== Segment start ==
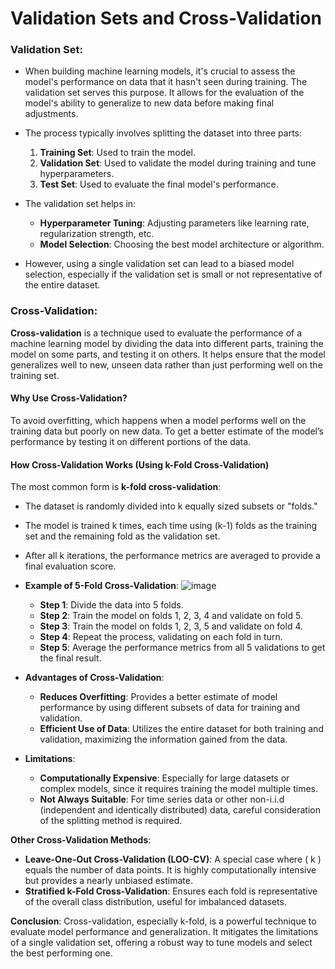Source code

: # Validation Sets and Cross-Validation

### Validation Set:
- When building machine learning models, it's crucial to assess the model's performance on data that it hasn't seen during training. The validation set serves this purpose. It allows for the evaluation of the model's ability to generalize to new data before making final adjustments.
- The process typically involves splitting the dataset into three parts:
  1. **Training Set**: Used to train the model.
  2. **Validation Set**: Used to validate the model during training and tune hyperparameters.
  3. **Test Set**: Used to evaluate the final model's performance.

- The validation set helps in:
  - **Hyperparameter Tuning**: Adjusting parameters like learning rate, regularization strength, etc.
  - **Model Selection**: Choosing the best model architecture or algorithm.

- However, using a single validation set can lead to a biased model selection, especially if the validation set is small or not representative of the entire dataset.

### Cross-Validation:

**Cross-validation** is a technique used to evaluate the performance of a machine learning model by dividing the data into different parts, training the model on some parts, and testing it on others. It helps ensure that the model generalizes well to new, unseen data rather than just performing well on the training set.

#### Why Use Cross-Validation?
To avoid overfitting, which happens when a model performs well on the training data but poorly on new data.
To get a better estimate of the model’s performance by testing it on different portions of the data.

#### How Cross-Validation Works (Using k-Fold Cross-Validation)

The most common form is **k-fold cross-validation**:
  - The dataset is randomly divided into k equally sized subsets or "folds."
  - The model is trained k times, each time using \(k-1\) folds as the training set and the remaining fold as the validation set.
  - After all k iterations, the performance metrics are averaged to provide a final evaluation score.

- **Example of 5-Fold Cross-Validation**:
![image](https://media.geeksforgeeks.org/wp-content/uploads/crossValidation.jpg)
  - **Step 1**: Divide the data into 5 folds.
  - **Step 2**: Train the model on folds 1, 2, 3, 4 and validate on fold 5.
  - **Step 3**: Train the model on folds 1, 2, 3, 5 and validate on fold 4.
  - **Step 4**: Repeat the process, validating on each fold in turn.
  - **Step 5**: Average the performance metrics from all 5 validations to get the final result.

- **Advantages of Cross-Validation**:
  - **Reduces Overfitting**: Provides a better estimate of model performance by using different subsets of data for training and validation.
  - **Efficient Use of Data**: Utilizes the entire dataset for both training and validation, maximizing the information gained from the data.

- **Limitations**:
  - **Computationally Expensive**: Especially for large datasets or complex models, since it requires training the model multiple times.
  - **Not Always Suitable**: For time series data or other non-i.i.d (independent and identically distributed) data, careful consideration of the splitting method is required.

**Other Cross-Validation Methods**:
- **Leave-One-Out Cross-Validation (LOO-CV)**: A special case where \( k \) equals the number of data points. It is highly computationally intensive but provides a nearly unbiased estimate.
- **Stratified k-Fold Cross-Validation**: Ensures each fold is representative of the overall class distribution, useful for imbalanced datasets.

**Conclusion**:
Cross-validation, especially k-fold, is a powerful technique to evaluate model performance and generalization. It mitigates the limitations of a single validation set, offering a robust way to tune models and select the best performing one.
== Segment end ==
# Required action
For this exercise, return the data above exactly and leave every picture out.

# Reply to the exercise
Source code

: # Validation Sets and Cross-Validation

### Validation Set:
- When building machine learning models, it's crucial to assess the model's performance on data that it hasn't seen during training. The validation set serves this purpose. It allows for the evaluation of the model's ability to generalize to new data before making final adjustments.
- The process typically involves splitting the dataset into three parts:
  1. **Training Set**: Used to train the model.
  2. **Validation Set**: Used to validate the model during training and tune hyperparameters.
  3. **Test Set**: Used to evaluate the final model's performance.

- The validation set helps in:
  - **Hyperparameter Tuning**: Adjusting parameters like learning rate, regularization strength, etc.
  - **Model Selection**: Choosing the best model architecture or algorithm.

- However, using a single validation set can lead to a biased model selection, especially if the validation set is small or not representative of the entire dataset.

### Cross-Validation:

**Cross-validation** is a technique used to evaluate the performance of a machine learning model by dividing the data into different parts, training the model on some parts, and testing it on others. It helps ensure that the model generalizes well to new, unseen data rather than just performing well on the training set.

#### Why Use Cross-Validation?
To avoid overfitting, which happens when a model performs well on the training data but poorly on new data.
To get a better estimate of the model’s performance by testing it on different portions of the data.

#### How Cross-Validation Works (Using k-Fold Cross-Validation)

The most common form is **k-fold cross-validation**:
  - The dataset is randomly divided into k equally sized subsets or "folds."
  - The model is trained k times, each time using \(k-1\) folds as the training set and the remaining fold as the validation set.
  - After all k iterations, the performance metrics are averaged to provide a final evaluation score.

- **Example of 5-Fold Cross-Validation**:
![image](https://media.geeksforgeeks.org/wp-content/uploads/crossValidation.jpg)
  - **Step 1**: Divide the data into 5 folds.
  - **Step 2**: Train the model on folds 1, 2, 3, 4 and validate on fold 5.
  - **Step 3**: Train the model on folds 1, 2, 3, 5 and validate on fold 4.
  - **Step 4**: Repeat the process, validating on each fold in turn.
  - **Step 5**: Average the performance metrics from all 5 validations to get the final result.

- **Advantages of Cross-Validation**:
  - **Reduces Overfitting**: Provides a better estimate of model performance by using different subsets of data for training and validation.
  - **Efficient Use of Data**: Utilizes the entire dataset for both training and validation, maximizing the information gained from the data.

- **Limitations**:
  - **Computationally Expensive**: Especially for large datasets or complex models, since it requires training the model multiple times.
  - **Not Always Suitable**: For time series data or other non-i.i.d (independent and identically distributed) data, careful consideration of the splitting method is required.

**Other Cross-Validation Methods**:
- **Leave-One-Out Cross-Validation (LOO-CV)**: A special case where \( k \) equals the number of data points. It is highly computationally intensive but provides a nearly unbiased estimate.
- **Stratified k-Fold Cross-Validation**: Ensures each fold is representative of the overall class distribution, useful for imbalanced datasets.

**Conclusion**:
Cross-validation, especially k-fold, is a powerful technique to evaluate model performance and generalization. It mitigates the limitations of a single validation set, offering a robust way to tune models and select the best performing one.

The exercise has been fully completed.